L'histoire :
1938, Diane, 15 ans, flirte avec Alex, dans un camp d’été artistique du Massachusetts. Elle se marie avec Allan en 1941 à New York, et devient ainsi madame Diane Arbus. Ils apprennent tous les deux la photographie dans le but de devenir photographes de mode. En 1944, Alex est appelé en Inde. Diane est enceinte, elle ressent très peu d’enthousiasme à l’idée de devenir mère. Au retour de son mari, ils ouvrent leur studio photo de mode. Elle continue de côtoyer son grand ami Alex et, maintenant, sa femme Anne et leur fille May. Ils vivent les uns en face des autres et passent leurs vacances ensemble. Elle entretient une relation extra-conjugale, qui à la fois la comble et la culpabilise. Après un voyage en Europe avec sa famille, elle donne naissance à sa seconde fille. Diane ne voit plus d’« intérêt dans ce travail qui met en image l’artificiel », pourtant le studio tourne à plein régime. Elle veut faire de l’authentique, du réel. Elle a pris des cours de photographie auprès de grands noms comme Bérénice Abbott, Alexey Brodovitch et Lisette Model. Au cours d’une leçon avec cette dernière, elle exprime son souhait de « montrer l’interdit, ce qui est trop effrayant ou choquant pour les gens, ce que la société a appris à cacher ». Elle photographie tout le temps, elle arpente les rues de New York toute la journée avec son appareil photo autour du cou. Fascinée par l’étrangeté, elle apprécie particulièrement le film Freaks, de Tod Browning. Elle photographie Eddie, le géant, chez lui avec ses parents, puis Ethel Prédonzan, le premier enfant de Dieu, ainsi que des travestis rencontrés à la sortie d’un commissariat et des résidents dans des institutions pour handicapés. Elle rencontre un véritable succès à son exposition au musée d’art moderne, la presse ne parle que d’elle. Puis elle tombe malade et apprend qu’elle souffre d’une hépatite B chronique. Sa vie devient rythmée par la maladie, tout l’épuise. Même si la photographie l’aide à vaincre la solitude, des pensées noires l’envahissent. Elle obtiendra plusieurs commandes par des grands noms de la presse ; beaucoup seront avortées et ne verront jamais le jour, mais certaines permettront de publier ses photographies et de faire connaître davantage son travail.

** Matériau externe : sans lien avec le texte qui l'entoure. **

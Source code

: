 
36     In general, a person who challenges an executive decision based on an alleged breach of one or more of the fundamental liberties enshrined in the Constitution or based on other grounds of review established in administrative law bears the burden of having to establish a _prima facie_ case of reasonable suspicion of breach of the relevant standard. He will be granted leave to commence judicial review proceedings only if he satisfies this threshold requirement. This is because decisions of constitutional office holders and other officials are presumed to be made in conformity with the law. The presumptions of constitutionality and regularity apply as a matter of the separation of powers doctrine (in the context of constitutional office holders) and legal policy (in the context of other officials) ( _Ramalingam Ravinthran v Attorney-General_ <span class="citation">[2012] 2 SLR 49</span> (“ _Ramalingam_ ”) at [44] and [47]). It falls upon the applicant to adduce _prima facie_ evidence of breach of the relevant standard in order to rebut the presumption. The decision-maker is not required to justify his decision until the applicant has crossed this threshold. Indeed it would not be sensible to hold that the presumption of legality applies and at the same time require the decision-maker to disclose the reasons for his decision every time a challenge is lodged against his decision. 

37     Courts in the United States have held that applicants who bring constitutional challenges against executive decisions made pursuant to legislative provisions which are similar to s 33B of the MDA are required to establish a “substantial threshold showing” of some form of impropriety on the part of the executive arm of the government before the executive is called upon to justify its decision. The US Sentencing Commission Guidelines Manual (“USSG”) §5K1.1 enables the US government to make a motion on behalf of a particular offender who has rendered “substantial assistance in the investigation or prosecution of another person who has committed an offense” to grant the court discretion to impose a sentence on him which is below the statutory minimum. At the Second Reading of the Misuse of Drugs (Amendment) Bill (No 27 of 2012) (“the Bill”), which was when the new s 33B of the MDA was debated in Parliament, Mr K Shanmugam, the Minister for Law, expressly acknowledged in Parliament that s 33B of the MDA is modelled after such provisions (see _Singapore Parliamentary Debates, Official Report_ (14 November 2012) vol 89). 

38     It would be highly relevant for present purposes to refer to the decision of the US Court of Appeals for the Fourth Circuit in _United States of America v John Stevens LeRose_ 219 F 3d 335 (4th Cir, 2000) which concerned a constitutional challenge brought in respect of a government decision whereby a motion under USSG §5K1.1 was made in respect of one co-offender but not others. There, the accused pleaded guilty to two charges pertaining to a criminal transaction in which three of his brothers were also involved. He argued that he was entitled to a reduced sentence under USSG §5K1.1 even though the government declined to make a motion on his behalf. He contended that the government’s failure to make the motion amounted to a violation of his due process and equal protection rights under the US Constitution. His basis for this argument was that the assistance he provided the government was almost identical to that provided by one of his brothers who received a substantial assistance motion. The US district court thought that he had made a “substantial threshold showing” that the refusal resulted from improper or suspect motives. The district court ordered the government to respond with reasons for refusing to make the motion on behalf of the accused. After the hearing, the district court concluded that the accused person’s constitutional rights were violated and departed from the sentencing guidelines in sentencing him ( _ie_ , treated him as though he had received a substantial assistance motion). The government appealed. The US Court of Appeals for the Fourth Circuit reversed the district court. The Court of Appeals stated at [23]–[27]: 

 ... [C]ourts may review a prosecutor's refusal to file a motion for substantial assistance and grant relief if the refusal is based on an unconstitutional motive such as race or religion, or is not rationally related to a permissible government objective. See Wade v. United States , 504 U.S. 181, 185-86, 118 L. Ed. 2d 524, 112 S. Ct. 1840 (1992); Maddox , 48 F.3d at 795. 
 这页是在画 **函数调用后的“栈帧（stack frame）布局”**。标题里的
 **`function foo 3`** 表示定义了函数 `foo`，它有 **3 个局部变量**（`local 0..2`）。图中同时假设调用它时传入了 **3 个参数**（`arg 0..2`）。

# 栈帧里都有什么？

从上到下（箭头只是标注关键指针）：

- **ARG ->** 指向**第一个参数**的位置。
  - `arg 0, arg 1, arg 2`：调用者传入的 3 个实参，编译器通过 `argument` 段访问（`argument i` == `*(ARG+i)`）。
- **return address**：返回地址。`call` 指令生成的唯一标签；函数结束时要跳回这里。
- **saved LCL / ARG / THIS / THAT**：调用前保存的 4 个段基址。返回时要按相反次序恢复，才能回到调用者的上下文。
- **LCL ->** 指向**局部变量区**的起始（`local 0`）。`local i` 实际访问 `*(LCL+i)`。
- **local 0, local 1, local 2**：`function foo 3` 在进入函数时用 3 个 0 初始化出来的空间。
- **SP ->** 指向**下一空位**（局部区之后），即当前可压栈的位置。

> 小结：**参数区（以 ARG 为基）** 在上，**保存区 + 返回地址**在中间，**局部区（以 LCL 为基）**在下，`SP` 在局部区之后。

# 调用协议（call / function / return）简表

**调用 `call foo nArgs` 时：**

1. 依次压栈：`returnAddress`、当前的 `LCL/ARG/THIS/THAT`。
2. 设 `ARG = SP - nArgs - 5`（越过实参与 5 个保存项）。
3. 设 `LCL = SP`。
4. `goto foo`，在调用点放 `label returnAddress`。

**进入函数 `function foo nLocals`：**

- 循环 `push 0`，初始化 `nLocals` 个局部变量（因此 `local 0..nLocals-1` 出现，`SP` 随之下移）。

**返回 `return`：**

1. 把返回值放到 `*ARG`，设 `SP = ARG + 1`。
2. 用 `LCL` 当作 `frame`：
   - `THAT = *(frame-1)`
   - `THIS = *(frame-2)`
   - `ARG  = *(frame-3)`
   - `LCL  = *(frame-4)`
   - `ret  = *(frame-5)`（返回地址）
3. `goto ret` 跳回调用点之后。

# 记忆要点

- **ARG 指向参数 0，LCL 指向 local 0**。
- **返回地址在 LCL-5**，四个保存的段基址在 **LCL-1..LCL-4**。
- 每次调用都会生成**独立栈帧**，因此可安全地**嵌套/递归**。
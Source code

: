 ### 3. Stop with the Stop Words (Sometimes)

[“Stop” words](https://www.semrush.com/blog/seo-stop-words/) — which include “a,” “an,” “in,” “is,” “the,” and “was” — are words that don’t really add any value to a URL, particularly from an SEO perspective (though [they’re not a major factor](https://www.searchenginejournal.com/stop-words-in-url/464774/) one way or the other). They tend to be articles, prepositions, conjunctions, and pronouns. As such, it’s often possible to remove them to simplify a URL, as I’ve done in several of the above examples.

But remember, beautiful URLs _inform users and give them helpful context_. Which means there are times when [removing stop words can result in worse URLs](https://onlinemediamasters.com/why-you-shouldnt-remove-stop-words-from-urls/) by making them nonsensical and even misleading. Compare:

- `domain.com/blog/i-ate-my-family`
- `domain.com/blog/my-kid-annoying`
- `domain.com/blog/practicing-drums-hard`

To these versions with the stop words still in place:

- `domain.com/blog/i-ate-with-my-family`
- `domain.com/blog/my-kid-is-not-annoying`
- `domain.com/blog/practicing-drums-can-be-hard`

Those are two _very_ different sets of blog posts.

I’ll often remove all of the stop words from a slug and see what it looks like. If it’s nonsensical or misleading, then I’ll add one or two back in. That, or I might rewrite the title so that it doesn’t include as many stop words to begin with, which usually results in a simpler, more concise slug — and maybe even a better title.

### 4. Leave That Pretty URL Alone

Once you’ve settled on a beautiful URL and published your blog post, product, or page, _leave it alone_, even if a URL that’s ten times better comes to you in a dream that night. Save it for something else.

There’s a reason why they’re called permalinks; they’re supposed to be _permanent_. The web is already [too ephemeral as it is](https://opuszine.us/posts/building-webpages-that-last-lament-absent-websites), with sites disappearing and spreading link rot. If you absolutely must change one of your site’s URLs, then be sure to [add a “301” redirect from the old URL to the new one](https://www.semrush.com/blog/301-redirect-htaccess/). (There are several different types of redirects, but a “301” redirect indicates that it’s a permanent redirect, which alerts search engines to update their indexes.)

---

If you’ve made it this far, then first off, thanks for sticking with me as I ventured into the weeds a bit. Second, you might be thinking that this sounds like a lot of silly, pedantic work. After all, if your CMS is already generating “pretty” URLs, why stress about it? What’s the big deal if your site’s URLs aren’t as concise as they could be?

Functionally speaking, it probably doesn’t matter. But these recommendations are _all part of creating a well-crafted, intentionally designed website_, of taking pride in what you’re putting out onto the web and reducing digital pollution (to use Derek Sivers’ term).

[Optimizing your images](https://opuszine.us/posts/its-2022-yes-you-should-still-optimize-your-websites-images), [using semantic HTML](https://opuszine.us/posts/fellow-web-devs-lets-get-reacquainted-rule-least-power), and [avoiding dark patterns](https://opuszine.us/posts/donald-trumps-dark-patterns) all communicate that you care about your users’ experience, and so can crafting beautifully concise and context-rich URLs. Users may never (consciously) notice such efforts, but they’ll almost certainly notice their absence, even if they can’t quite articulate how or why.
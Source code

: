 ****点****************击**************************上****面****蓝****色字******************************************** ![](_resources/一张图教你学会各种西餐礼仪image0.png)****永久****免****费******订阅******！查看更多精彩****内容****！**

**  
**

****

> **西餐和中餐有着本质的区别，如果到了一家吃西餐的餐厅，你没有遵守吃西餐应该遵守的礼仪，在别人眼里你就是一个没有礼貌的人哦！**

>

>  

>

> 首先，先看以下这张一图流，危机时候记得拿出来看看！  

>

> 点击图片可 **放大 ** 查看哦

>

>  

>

Ce qu'on en pense sur la planète BD :
Bruxelloise d’origine, Aurélie Wilmet a une formation d’artiste complète. Elle apprécie travailler avec différentes techniques et supports, elle aime mélanger les crayons de couleurs et les feutres. Elle dresse ici, dans un camaïeu de bleu, le portrait de Diane Arbus, femme photographe américaine du XXᵉ siècle. Elle mène son récit dans l’ordre chronologique : tout est daté et situé géographiquement, à chaque chapitre son histoire et sa situation. C’est très précis et documenté, les recherches préalables de l’autrice se ressent à la lecture. Malgré cet enchaînement méthodique, presque cartésien, Aurélie Wilmet parvient à retranscrire les émotions de son personnage. Elle réussit à donner corps à son héroïne et à ses états d’âme, notamment grâce aux mouvements des vagues bleues qui traversent l’album. Les dessins apparaissent comme des photos dans le bain révélateur du labo, autrement dit par touches progressives. Tout n’est pas dévoilé, la figure même de Diane se perd au travers des vagues de sa vie. Via son récit et son graphisme, elle insuffle de l’admiration pour cette artiste et nous transmet la bonté de cette femme ainsi que son regard photographique singulier pour l’époque. Elle contribue à la normalisation et l'acceptation de toutes les identités invisibilisées. Une splendide biographie d’une artiste remarquable par une autre prodigieuse.